- Born: Absar Alam
- Occupation: Journalist

5th chairperson of Pakistan Electronic Media Regulatory Authority
- Incumbent
- Assumed office 1 December 2015
- Preceded by: Kamaluddin Tipu (acting)
- Succeeded by: Muhammad Saleem Baig

= Absar Alam =

Pakistani journalist

Absar Alam is a Pakistani journalist who served as the 5th chairman of Pakistan Electronic Media Regulatory Authority (PEMRA) from October 2015 to December 2017. Previously, he has worked for the Open Society Foundation.

== Early life and education ==
Alam studied at the Harvard University's Nieman Foundation for Journalism, being a Nieman Fellow in 2005.

==Journalism career==
In 2012, Alam and journalist Hamid Mir filed a petition with the Supreme Court of Pakistan concerning the transparency of government "secret funds" distributed to media personnel. The petition led to the disclosure of a list of journalists who had received government payments.

In October 2015, Alam was appointed Chairman of PEMRA. His appointment faced legal challenges regarding his eligibility criteria and alleged political affiliations. During his tenure, the authority attempted to enforce content regulations, including a ban on a program hosted by Aamir Liaquat Hussain on Bol News. Following the attempted ban, Alam reported that PEMRA employees received threats demanding the restoration of the channel's license. His administration also issued guidelines for Ramadan broadcasts that restricted specific on-screen behaviors.

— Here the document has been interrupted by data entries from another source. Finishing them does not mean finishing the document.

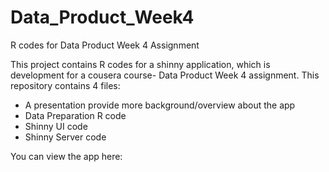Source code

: # Data_Product_Week4
R codes for Data Product Week 4 Assignment

This project contains R codes for a shinny application, which is development for a cousera course- Data Product Week 4 assignment.
This repository contains 4 files:
- A presentation provide more background/overview about the app 
- Data Preparation R code
- Shinny UI code
- Shinny Server code

You can view the app here:
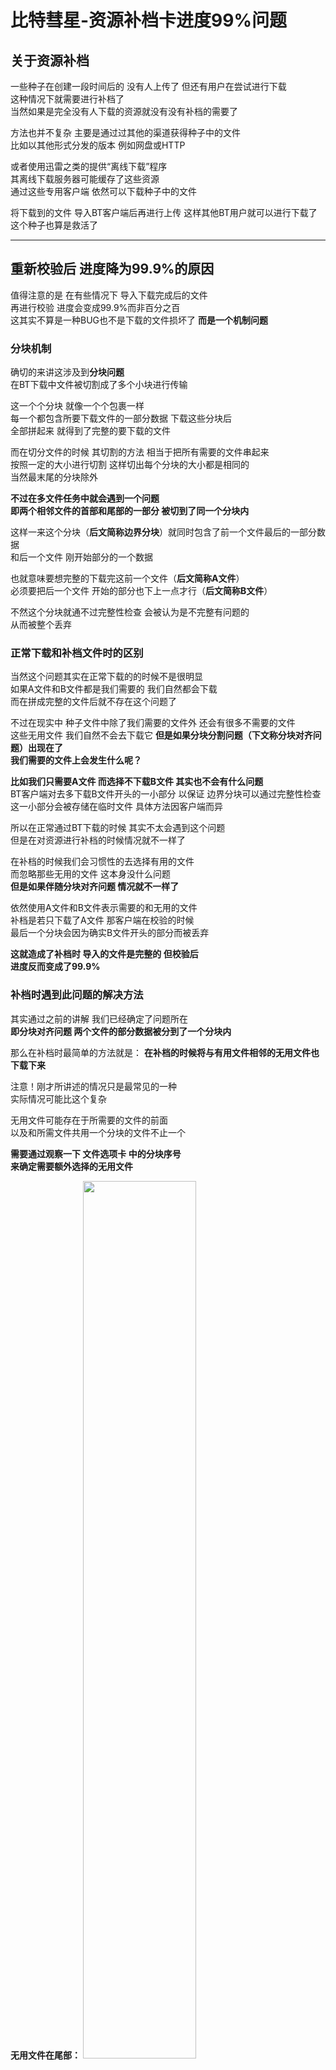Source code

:# 比特彗星-资源补档卡进度99%问题

## 关于资源补档

一些种子在创建一段时间后的 没有人上传了 但还有用户在尝试进行下载  
这种情况下就需要进行补档了  
当然如果是完全没有人下载的资源就没有没有补档的需要了  

方法也并不复杂 主要是通过过其他的渠道获得种子中的文件  
比如以其他形式分发的版本 例如网盘或HTTP  

或者使用迅雷之类的提供“离线下载”程序  
其离线下载服务器可能缓存了这些资源  
通过这些专用客户端 依然可以下载种子中的文件  


将下载到的文件 导入BT客户端后再进行上传 这样其他BT用户就可以进行下载了  
这个种子也算是救活了  


---

## 重新校验后 进度降为99.9%的原因

值得注意的是 在有些情况下 导入下载完成后的文件  
再进行校验 进度会变成99.9%而非百分之百  
这其实不算是一种BUG也不是下载的文件损坏了 **而是一个机制问题**  

### 分块机制

确切的来讲这涉及到**分块问题**  
在BT下载中文件被切割成了多个小块进行传输  

这一个个分块 就像一个个包裹一样  
每一个都包含所要下载文件的一部分数据 下载这些分块后  
全部拼起来 就得到了完整的要下载的文件  

而在切分文件的时候 其切割的方法 相当于把所有需要的文件串起来  
按照一定的大小进行切割 这样切出每个分块的大小都是相同的  
当然最末尾的分块除外  

**不过在多文件任务中就会遇到一个问题**  
**即两个相邻文件的首部和尾部的一部分 被切到了同一个分块内**  

这样一来这个分块（**后文简称边界分块**）就同时包含了前一个文件最后的一部分数据  
和后一个文件 刚开始部分的一个数据  

也就意味要想完整的下载完这前一个文件（**后文简称A文件**）  
必须要把后一个文件 开始的部分也下上一点才行（**后文简称B文件**）  

不然这个分块就通不过完整性检查 会被认为是不完整有问题的  
从而被整个丢弃  

### 正常下载和补档文件时的区别

当然这个问题其实在正常下载的的时候不是很明显  
如果A文件和B文件都是我们需要的 我们自然都会下载  
而在拼成完整的文件后就不存在这个问题了  


不过在现实中 种子文件中除了我们需要的文件外 还会有很多不需要的文件  
这些无用文件 我们自然不会去下载它 **但是如果分块分割问题（下文称分块对齐问题）出现在了**  
**我们需要的文件上会发生什么呢？**

**比如我们只需要A文件 而选择不下载B文件 其实也不会有什么问题**  
BT客户端对去多下载B文件开头的一小部分 以保证 边界分块可以通过完整性检查  
这一小部分会被存储在临时文件 具体方法因客户端而异  

所以在正常通过BT下载的时候 其实不太会遇到这个问题  
但是在对资源进行补档的时候情况就不一样了  

在补档的时候我们会习惯性的去选择有用的文件  
而忽略那些无用的文件 这本身没什么问题  
**但是如果伴随分块对齐问题 情况就不一样了**  

依然使用A文件和B文件表示需要的和无用的文件  
补档是若只下载了A文件 那客户端在校验的时候  
最后一个分块会因为确实B文件开头的部分而被丢弃  

**这就造成了补档时 导入的文件是完整的 但校验后**  
**进度反而变成了99.9%**  

### 补档时遇到此问题的解决方法

其实通过之前的讲解 我们已经确定了问题所在  
**即分块对齐问题 两个文件的部分数据被分到了一个分块内**  

那么在补档时最简单的方法就是：
**在补档的时候将与有用文件相邻的无用文件也下载下来**  

注意！刚才所讲述的情况只是最常见的一种  
实际情况可能比这个复杂  

无用文件可能存在于所需要的文件的前面  
以及和所需文件共用一个分块的文件不止一个  

**需要通过观察一下 文件选项卡 中的分块序号**  
**来确定需要额外选择的无用文件**  


**无用文件在尾部：**
<img src="../../图片/BC种子补档99%问题/BC种子补档99%问题-尾部.jpg" width="60%" height="60%" />


**尾部多个文件：**
<img src="../../图片/BC种子补档99%问题/BC种子补档99%问题-尾部-多个文件.jpg" width="60%" height="60%" />


**首部和尾部以及多个文件：**
<img src="../../图片/BC种子补档99%问题/BC种子补档99%问题-首部尾部-多个文件.jpg" width="60%" height="60%" />


根据实际情况选择选择额外的无用文件 同时进行补档  

### 具体操作方法

以比特彗星作为演示 建议开启 选项》为未下载完成的文件添加.bc!后缀
这样可以方便的区分出 一个文件是否已经下载完成  

<img src="../../图片/BC种子补档99%问题/BC种子补档99%问题-启用未完成后缀名.jpg" width="60%" height="60%" />

添加需要补档的种子 启动任务后马上停止  
只需让BT客户端创建目录和未完成的临时文件即可  
因为开启了 与预先分配磁盘空间 所以临时文件有完整的大小  

<img src="../../图片/BC种子补档99%问题/BC种子补档99%问题-生成的临时文件.jpg" width="60%" height="60%" />

删除这些临时文件 将通过其他方式下载到的  
其对应文件复制到目录下  

<img src="../../图片/BC种子补档99%问题/BC种子补档99%问题-导入完整文件.jpg" width="60%" height="60%" />

回到客户端 选择任务右键弹出菜单 选择重新检查完整性  
进度应到达100% 可以开始上传  

<img src="../../图片/BC种子补档99%问题/BC种子补档99%问题-进度恢复.jpg" width="60%" height="60%" />

当然有些时候 无用文件所占用的空间可能较大  
或者单纯是不希望无用文件存在于磁盘上 也可以将其清理掉  
方法也很简单 紧刚才的步骤 在任务进入上传后 取消勾选那些无用文件  

<img src="../../图片/BC种子补档99%问题/BC种子补档99%问题-清理无用文件.jpg" width="60%" height="60%" />

再次打开文件下载目录 会发现被取消的文件还在  
而且还多出来了 个`.piece_part.bc!`文件  

<img src="../../图片/BC种子补档99%问题/BC种子补档99%问题-part文件.jpg" width="60%" height="60%" />

这个.piece_part.bc! **存储的就是边界分块中的内容**  
现在我们就可以删除那些无用文件 而不用担心边界分块未对齐问题  

<img src="../../图片/BC种子补档99%问题/BC种子补档99%问题-分块边界.jpg" width="60%" height="60%" />

---

## 解决分块未对齐问题的方法

事实上这个分块对齐问题并非无法解决  

### 分块填充文件

**分块填充文件就是一种解决方法**  

原理也很简单 即使用分块填充文件将A文件最后分块中  
剩余的空间占满以防止B文件的开始部分被切入到此分块中  
填充文件本身没有任何实际内容 仅用于占位  

**分块对齐后的文件序号：**  
<img src="../../图片/BC种子补档99%问题/BC种子补档99%问题-分块已对齐.jpg" width="60%" height="60%" />

不过分块填充的使用并不广泛  
最早使用分块填充的客户端 应该就是比特彗星了  
在0.86就开始引入 分块填充机制了  

**但是由于兼容性的问题 这个措施引起了极大的风波**  
因为那时只有比特彗星的客户端支持识别并忽略这些分块填充文件   

而其他不支持的客户端 在文件列表中会看到并下载这些  
无实际意义的填充文件 造成带宽和磁盘空间的浪费  

其实现代BT客户端基本都支持 处理分块填充文件了  
可以自动隐藏并将其排除下载  

而且分块填充也获得了BEP标准编号 [BEP47](https://www.bittorrent.org/beps/bep_0047.html)  
但该BEP规范至今依然处于草稿状态  

而在制作种子的时候基本都会会提供插入分块填充文件的选项  
**但这个选项默认是不启用的 大部分BT客户端和种子制作工具都是如此**  
在比特彗星中这个选项倒是默认启用的  

**也就意味着在网络上流传的大部分种子其实都是未对齐的**  


### BTv2协议

想要彻底解决这个问题还是要从BT协议上下手  
在切分文件的时候就避免这个问题  

好在随着BTv2 协议的出现这个问题已经被彻底解决了  
v2协议所做出的改变有很多 这里只讲和分块对齐有有关的  

在v2协议中修改了文件切分的方法进行了修改  
对每个文件进行单独切分 而不是像v1那样将所有文件串在一起切分  
这样就彻底解决了分块对齐问题  

但v2协议的推广依然非常的缓慢 大量的客户端还不支持v2协议  
无法下载使用v2协议的制作的种子  
这样一来在未来相当长的时间中 这个问题依然会存在  

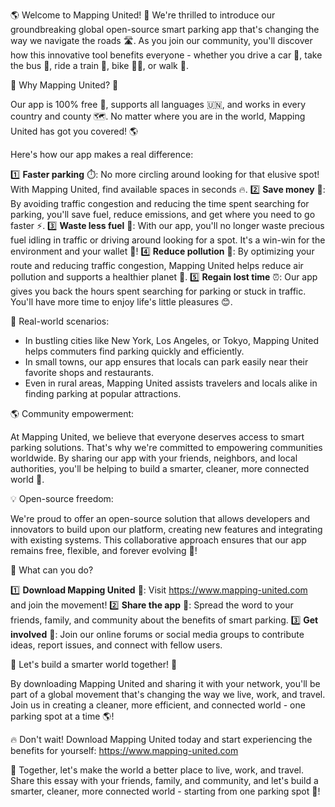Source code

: 🌎 Welcome to Mapping United! 🚀 We're thrilled to introduce our groundbreaking global open-source smart parking app that's changing the way we navigate the roads 🛣️. As you join our community, you'll discover how this innovative tool benefits everyone - whether you drive a car 🚗, take the bus 🚌, ride a train 🚂, bike 🚴‍♂️, or walk 👣.

🌟 Why Mapping United? 🤔

Our app is 100% free 💸, supports all languages 🇺🇳, and works in every country and county 🗺️. No matter where you are in the world, Mapping United has got you covered! 🌎

Here's how our app makes a real difference:

1️⃣ **Faster parking** ⏱️: No more circling around looking for that elusive spot! With Mapping United, find available spaces in seconds 🔥.
2️⃣ **Save money** 💸: By avoiding traffic congestion and reducing the time spent searching for parking, you'll save fuel, reduce emissions, and get where you need to go faster ⚡️.
3️⃣ **Waste less fuel** 🌊: With our app, you'll no longer waste precious fuel idling in traffic or driving around looking for a spot. It's a win-win for the environment and your wallet 💸!
4️⃣ **Reduce pollution** 💪: By optimizing your route and reducing traffic congestion, Mapping United helps reduce air pollution and supports a healthier planet 🌿.
5️⃣ **Regain lost time** ⏰: Our app gives you back the hours spent searching for parking or stuck in traffic. You'll have more time to enjoy life's little pleasures 😊.

🌈 Real-world scenarios:

* In bustling cities like New York, Los Angeles, or Tokyo, Mapping United helps commuters find parking quickly and efficiently.
* In small towns, our app ensures that locals can park easily near their favorite shops and restaurants.
* Even in rural areas, Mapping United assists travelers and locals alike in finding parking at popular attractions.

🌎 Community empowerment:

At Mapping United, we believe that everyone deserves access to smart parking solutions. That's why we're committed to empowering communities worldwide. By sharing our app with your friends, neighbors, and local authorities, you'll be helping to build a smarter, cleaner, more connected world 🌟.

💡 Open-source freedom:

We're proud to offer an open-source solution that allows developers and innovators to build upon our platform, creating new features and integrating with existing systems. This collaborative approach ensures that our app remains free, flexible, and forever evolving 🚀!

📲 What can you do?

1️⃣ **Download Mapping United** 📲: Visit https://www.mapping-united.com and join the movement!
2️⃣ **Share the app** 📨: Spread the word to your friends, family, and community about the benefits of smart parking.
3️⃣ **Get involved** 👥: Join our online forums or social media groups to contribute ideas, report issues, and connect with fellow users.

🌟 Let's build a smarter world together! 🚀

By downloading Mapping United and sharing it with your network, you'll be part of a global movement that's changing the way we live, work, and travel. Join us in creating a cleaner, more efficient, and connected world - one parking spot at a time 🌎!

🔥 Don't wait! Download Mapping United today and start experiencing the benefits for yourself: https://www.mapping-united.com

💪 Together, let's make the world a better place to live, work, and travel. Share this essay with your friends, family, and community, and let's build a smarter, cleaner, more connected world - starting from one parking spot 🚀!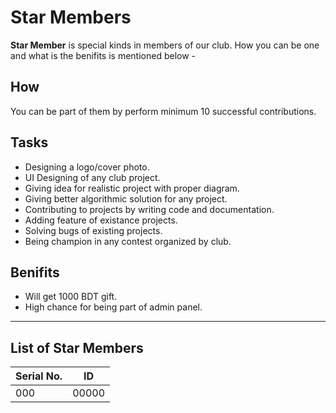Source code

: # Star Members

**Star Member** is special kinds in members of our club. How you can be one and what is the benifits is mentioned below -

## How

You can be part of them by perform minimum 10 successful contributions.

## Tasks

- Designing a logo/cover photo.
- UI Designing of any club project.
- Giving idea for realistic project with proper diagram.
- Giving better algorithmic solution for any project.
- Contributing to projects by writing code and documentation.
- Adding feature of existance projects.
- Solving bugs of existing projects.
- Being champion in any contest organized by club.

## Benifits

- Will get 1000 BDT gift.
- High chance for being part of admin panel.

---

## List of Star Members

| Serial No. | ID    |
| ---------- | ----- |
| 000        | 00000 |
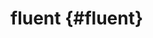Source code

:# fluent {#fluent}

[  
](http://doc.yonyoucloud.com/doc/logstash-best-practice-cn/ecosystem/message_passing.html)

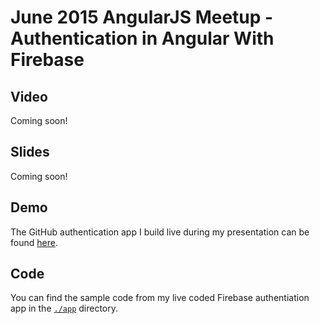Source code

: # June 2015 AngularJS Meetup - Authentication in Angular With Firebase

## Video

Coming soon!

## Slides

Coming soon!

## Demo

The GitHub authentication app I build live during my presentation can be found [here](https://ng-auth.firebaseapp.com).

## Code

You can find the sample code from my live coded Firebase authentiation app in the [`./app`](./app)
directory.
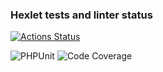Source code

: ### Hexlet tests and linter status

[![Actions Status](https://github.com/GreedVal/php-project-48/actions/workflows/hexlet-check.yml/badge.svg)](https://github.com/GreedVal/php-project-48/actions)

![PHPUnit](https://github.com/greedval/php-project-48/workflows/tests/badge.svg)
![Code Coverage](https://codeclimate.com/github/greedval/php-project-48/badges/coverage.svg)

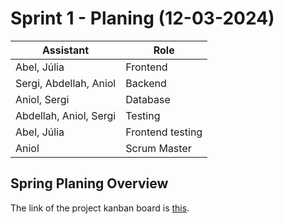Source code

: # Sprint 1 - Planing (12-03-2024)

| **Assistant**          | **Role**         |
|------------------------|------------------|
| Abel, Júlia            | Frontend         |
| Sergi, Abdellah, Aniol | Backend          |
| Aniol, Sergi           | Database         |
| Abdellah, Aniol, Sergi | Testing          |
| Abel, Júlia            | Frontend testing |
| Aniol                  | Scrum Master     |

## Spring Planing Overview

The link of the project kanban board is [this](https://github.com/orgs/Computer-Engineering-UdL/projects/3).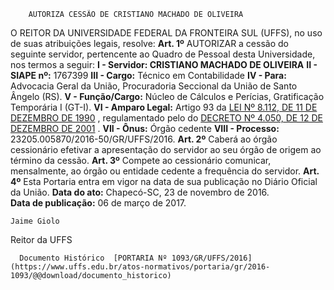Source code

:         AUTORIZA CESSÃO DE CRISTIANO MACHADO DE OLIVEIRA  

 O REITOR DA UNIVERSIDADE FEDERAL DA FRONTEIRA SUL (UFFS), no uso de suas atribuições legais, resolve:   **Art. 1º** AUTORIZAR a cessão do seguinte servidor, pertencente ao Quadro de Pessoal desta Universidade, nos termos a seguir: **I - Servidor: CRISTIANO MACHADO DE OLIVEIRA**  **II - SIAPE nº:** 1767399 **III - Cargo:** Técnico em Contabilidade **IV - Para:** Advocacia Geral da União, Procuradoria Seccional da União de Santo Ângelo (RS). **V - Função/Cargo:** Núcleo de Cálculos e Perícias, Gratificação Temporária I (GT-I). **VI - Amparo Legal:** Artigo 93 da [LEI Nº 8.112, DE 11 DE DEZEMBRO DE 1990](http://www.planalto.gov.br/ccivil_03/leis/l8112cons.htm)  , regulamentado pelo do [DECRETO Nº 4.050, DE 12 DE DEZEMBRO DE 2001](http://www.planalto.gov.br/ccivil_03/decreto/2001/D4050.htm)  . **VII - Ônus:** Órgão cedente **VIII - Processo:** 23205.005870/2016-50/GR/UFFS/2016.   **Art. 2º** Caberá ao órgão cessionário efetivar a apresentação do servidor ao seu órgão de origem ao término da cessão.   **Art. 3º** Compete ao cessionário comunicar, mensalmente, ao órgão ou entidade cedente a frequência do servidor.   **Art. 4º** Esta Portaria entra em vigor na data de sua publicação no Diário Oficial da União.      **Data do ato:** Chapecó-SC, 23 de novembro de 2016.   
 **Data de publicação:**  06 de março de 2017. 

    Jaime Giolo   
 Reitor da UFFS 

      Documento Histórico  [PORTARIA Nº 1093/GR/UFFS/2016](https://www.uffs.edu.br/atos-normativos/portaria/gr/2016-1093/@@download/documento_historico)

In December 2017, Alam resigned from his position as the chairman of PEMRA after the Lahore High Court declared Alam's appointment illegal citing a lack of required qualifications.

== Attack and hospitalization ==
On April 20, 2021, Alam was shot while in a park near his residence. He was hospitalized and subsequently recovered. In August 2024, an audio recording surfaced involving retired General Faiz Hameed, in which the former intelligence chief allegedly pressured Alam regarding the issuance of broadcasting licenses.

== Writings ==
The author of numerous columns and op-eds, in 2011 he released Raymond David: Safāratkār Yā Jāsūs (Urdu: ریمانڈ ڈیوائس: سفارتکار یا جاسوس), a critical examination of the Raymond Davis incident in Lahore, the controversial 2011 case of US contractor Raymond Davis, the question of diplomatic immunity, and related legal and political issues.